Q: What is the procedure for requesting an Unlock of the HCAI Data Capture System for signed-Off months in which cases need to be added, deleted or amended?

A: Corrections to the number of records will require the CEO for the Trust to email the mandatory inbox ( mandatory.surveillance@ukhsa.gov.uk) to confirm that he/she is happy for data that has been signed off as correct to be unlocked.

However, if you are only wanting to amend the records without adding or deleting them, then it would be sufficient to copy your CEO into the email so that he/she is aware that changes are going to be made to the data already held on the system.

Once we receive this confirmation we will be able to unlock the data set for you at a time that is convenient for you or the person making the changes. Please be aware, unlocks are controlled and the data will automatically re-lock at midnight that night.
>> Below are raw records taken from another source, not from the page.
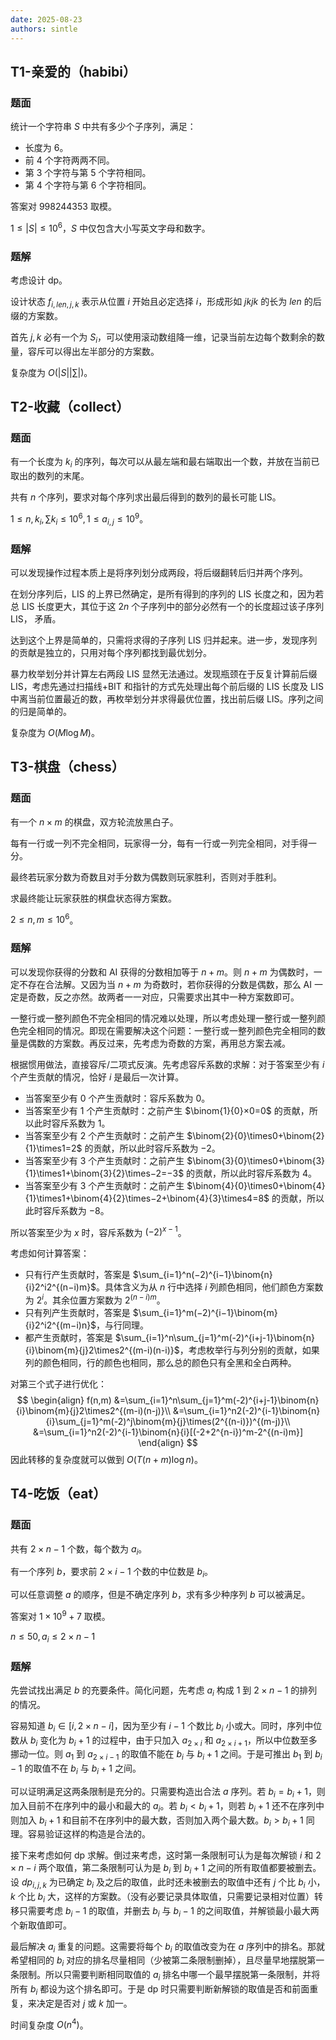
 ```yaml
---
date: 2025-08-23
authors: sintle
---
```


## T1-亲爱的（habibi）

### 题面

统计一个字符串 $S$ 中共有多少个子序列，满足：

-   长度为 $6$。
-   前 $4$ 个字符两两不同。
-   第 $3$ 个字符与第 $5$ 个字符相同。
-   第 $4$ 个字符与第 $6$ 个字符相同。

答案对 $998244353$ 取模。

$1\leq|S|\leq10^6$，$S$ 中仅包含大小写英文字母和数字。

### 题解

考虑设计 dp。

设计状态 $f_{i,len,j,k}$ 表示从位置 $i$ 开始且必定选择 $i$，形成形如 $jkjk$ 的长为 $len$ 的后缀的方案数。

首先 $j,k$ 必有一个为 $S_i$，可以使用滚动数组降一维，记录当前左边每个数剩余的数量，容斥可以得出左半部分的方案数。

复杂度为 $O(|S||\sum|)$。 

## T2-收藏（collect）

### 题面

有一个长度为 $k_i$ 的序列，每次可以从最左端和最右端取出一个数，并放在当前已取出的数列的末尾。

共有 $n$ 个序列，要求对每个序列求出最后得到的数列的最长可能 LIS。

$1\leq n,k_i,\sum k_i\leq10^6,1\leq a_{i,j}\leq10^9$。

### 题解

可以发现操作过程本质上是将序列划分成两段，将后缀翻转后归并两个序列。

在划分序列后，LIS 的上界已然确定，是所有得到的序列的 LIS 长度之和，因为若总 LIS 长度更大，其位于这 $2n$ 个子序列中的部分必然有一个的长度超过该子序列 LIS， 矛盾。

达到这个上界是简单的，只需将求得的子序列 LIS 归并起来。进一步，发现序列的贡献是独立的，只用对每个序列都找到最优划分。

暴力枚举划分并计算左右两段 LIS 显然无法通过。发现瓶颈在于反复计算前后缀 LIS，考虑先通过扫描线+BIT 和指针的方式先处理出每个前后缀的 LIS 长度及 LIS 中离当前位置最近的数，再枚举划分并求得最优位置，找出前后缀 LIS。序列之间的归是简单的。

复杂度为 $O(M\log M)$。

## T3-棋盘（chess）

### 题面

有一个 $n\times m$ 的棋盘，双方轮流放黑白子。

每有一行或一列不完全相同，玩家得一分，每有一行或一列完全相同，对手得一分。

最终若玩家分数为奇数且对手分数为偶数则玩家胜利，否则对手胜利。

求最终能让玩家获胜的棋盘状态得方案数。

$2\leq n,m\leq10^6$。

### 题解

可以发现你获得的分数和 AI 获得的分数相加等于 $n+m$。则 $n+m$ 为偶数时，一定不存在合法解。又因为当 $n+m$ 为奇数时，若你获得的分数是偶数，那么 AI 一定是奇数，反之亦然。故两者一一对应，只需要求出其中一种方案数即可。

一整行或一整列颜色不完全相同的情况难以处理，所以考虑处理一整行或一整列颜色完全相同的情况。即现在需要解决这个问题：一整行或一整列颜色完全相同的数量是偶数的方案数。再反过来，先考虑为奇数的方案，再用总方案去减。

根据惯用做法，直接容斥/二项式反演。先考虑容斥系数的求解：对于答案至少有 $i$ 个产生贡献的情况，恰好 $i$ 是最后一次计算。

-   当答案至少有 $0$ 个产生贡献时：容斥系数为 $0$。
-   当答案至少有 $1$ 个产生贡献时：之前产生 $\binom{1}{0}×0=0$ 的贡献，所以此时容斥系数为 $1$。
-   当答案至少有 $2$ 个产生贡献时：之前产生 $\binom{2}{0}\times0+\binom{2}{1}\times1=2$ 的贡献，所以此时容斥系数为 $−2$。
-   当答案至少有 3 个产生贡献时：之前产生 $\binom{3}{0}\times0+\binom{3}{1}\times1+\binom{3}{2}\times−2=−3$ 的贡献，所以此时容斥系数为 $4$。
-   当答案至少有 3 个产生贡献时：之前产生 $\binom{4}{0}\times0+\binom{4}{1}\times1+\binom{4}{2}\times−2+\binom{4}{3}\times4=8$ 的贡献，所以此时容斥系数为 $-8$。

所以答案至少为 $x$ 时，容斥系数为 $(-2)^{x-1}$。

考虑如何计算答案：

-   只有行产生贡献时，答案是 $\sum_{i=1}^n(−2)^{i−1}\binom{n}{i}2^i2^{(n−i)m}$。具体含义为从 $n$ 行中选择 $i$ 列颜色相同，他们颜色方案数为 $2^i$。其余位置方案数为 $2^{(n−i)m}$。
-   只有列产生贡献时，答案是 $\sum_{i=1}^m(−2)^{i−1}\binom{m}{i}2^i2^{(m−i)n}$，与行同理。
-   都产生贡献时，答案是 $\sum_{i=1}^n\sum_{j=1}^m(-2)^{i+j-1}\binom{n}{i}\binom{m}{j}2\times2^{(m-i)(n-i)}$，考虑枚举行与列分别的贡献，如果列的颜色相同，行的颜色也相同，那么总的颜色只有全黑和全白两种。

对第三个式子进行优化：
$$
\begin{align}
f(n,m)
&=\sum_{i=1}^n\sum_{j=1}^m(-2)^{i+j-1}\binom{n}{i}\binom{m}{j}2\times2^{(m-i)(n-j)}\\
&=\sum_{i=1}^n2(-2)^{i-1}\binom{n}{i}\sum_{j=1}^m(-2)^j\binom{m}{j}\times(2^{(n-i)})^{(m-j)}\\
&=\sum_{i=1}^n2(-2)^{i-1}\binom{n}{i}[(-2+2^{n-i})^m-2^{(n-i)m}]
\end{align}
$$
因此转移的复杂度就可以做到 $O(T(n+m)\log n)$。

## T4-吃饭（eat）

### 题面

共有 $2\times n-1$ 个数，每个数为 $a_i$。

有一个序列 $b$，要求前 $2\times i-1$ 个数的中位数是 $b_i$。

可以任意调整 $a$ 的顺序，但是不确定序列 $b$，求有多少种序列 $b$ 可以被满足。

答案对 $1\times 10^9+7$ 取模。

$n\leq50,a_i\leq2\times n-1$

### 题解

先尝试找出满足 $b$ 的充要条件。简化问题，先考虑 $a_i$ 构成 $1$ 到 $2\times n−1$ 的排列的情况。

容易知道 $b_i\in[i,2\times n−i]$，因为至少有 $i−1$ 个数比 $b_i$ 小或大。同时，序列中位数从 $b_i$ 变化为 $b_i+1$ 的过程中，由于只加入 $a_{2\times i}$ 和 $a_{2\times i+1}$，所以中位数至多挪动一位。则 $a_1$ 到 $a_{2\times i−1}$ 的取值不能在 $b_i$ 与 $b_i+1$ 之间。于是可推出 $b_1$ 到 $b_i−1$ 的取值不在 $b_i$ 与 $b_i+1$ 之间。

可以证明满足这两条限制是充分的。只需要构造出合法 $a$ 序列。若 $b_i=b_i+1$，则加入目前不在序列中的最小和最大的 $a_i$。若 $b_i<b_i+1$，则若 $b_i+1$ 还不在序列中则加入 $b_i+1$ 和目前不在序列中的最大数，否则加入两个最大数。$b_i>b_i+1$ 同理。容易验证这样的构造是合法的。

接下来考虑如何 dp 求解。倒过来考虑，这时第一条限制可认为是每次解锁 $i$ 和 $2\times n−i$ 两个取值，第二条限制可认为是 $b_i$ 到 $b_i+1$ 之间的所有取值都要被删去。设 $dp_{i,j,k}$ 为已确定 $b_i$ 及之后的取值，此时还未被删去的取值中还有 $j$ 个比 $b_i$ 小，$k$ 个比 $b_i$ 大，这样的方案数。（没有必要记录具体取值，只需要记录相对位置）转移只需要考虑 $b_i−1$ 的取值，并删去 $b_i$ 与 $b_i−1$ 的之间取值，并解锁最小最大两个新取值即可。

最后解决 $a_i$ 重复的问题。这需要将每个 $b_i$ 的取值改变为在 $a$ 序列中的排名。那就希望相同的 $b_i$ 对应的排名尽量相同（少被第二条限制删掉），且尽量早地摆脱第一条限制。所以只需要判断相同取值的 $a_i$ 排名中哪一个最早摆脱第一条限制，并将所有 $b_i$ 都设为这个排名即可。于是 dp 时只需要判断新解锁的取值是否和前面重复，来决定是否对 $j$ 或 $k$ 加一。

时间复杂度 $O(n^4)$。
Please note before unlocking the data set we will require the following information in order to unlock the data set:
  • The collection you wish to unlock - e.g. MRSA, MSSA, P. aeruginosa, Klebseilla, E. coli or C. difficile?
  • Are you adding, deleting, or amending records?
  • How many records will be affected and what are their HCAI ID numbers? (Please note if you are adding cases you will need to provide ID numbers once you have entered them on to the HCAI data capture system.)
  • The specimen months that will be affected
  • Confirm whether the additional cases are a result of the routine mandatory versus voluntary data checks? If so, please provide the case ID’s for the cases (these may be found on the first column of the spreadsheet received).
  • Provide a reason for deleting cases if this is required
  • Provide a convenient date and time for the person making the changes (anytime during working hours; Mon-Fri, 8-5pm)
Please note – we only require the case ID as a form of identification of the cases to be amended, PLEASE DO NOT SEND NHS numbers or any other patient identifiable information, as this is a breach of information governance.

CE - FAQ0013

Q: How do I enter Quarter Mandatory Laboratory Returns Data and what do I do if the time period is missing?

A:
  1. Log-in as Data-Entry
  2. Select ‘Search’
  3. Select ‘New Infection Episode’ at the bottom of the screen
  4. On the ‘New Infection Episode’ select QMLR on the drop-down menu
  5. Save the Data Collection Tab, after you have selected the correct quarter.
At this point the you should have a “Message from the Webpage” popping up-informing you that the record has been saved (please take note of the QMLR ID), you will then be able to move onto the QMLR mandatory questions tab.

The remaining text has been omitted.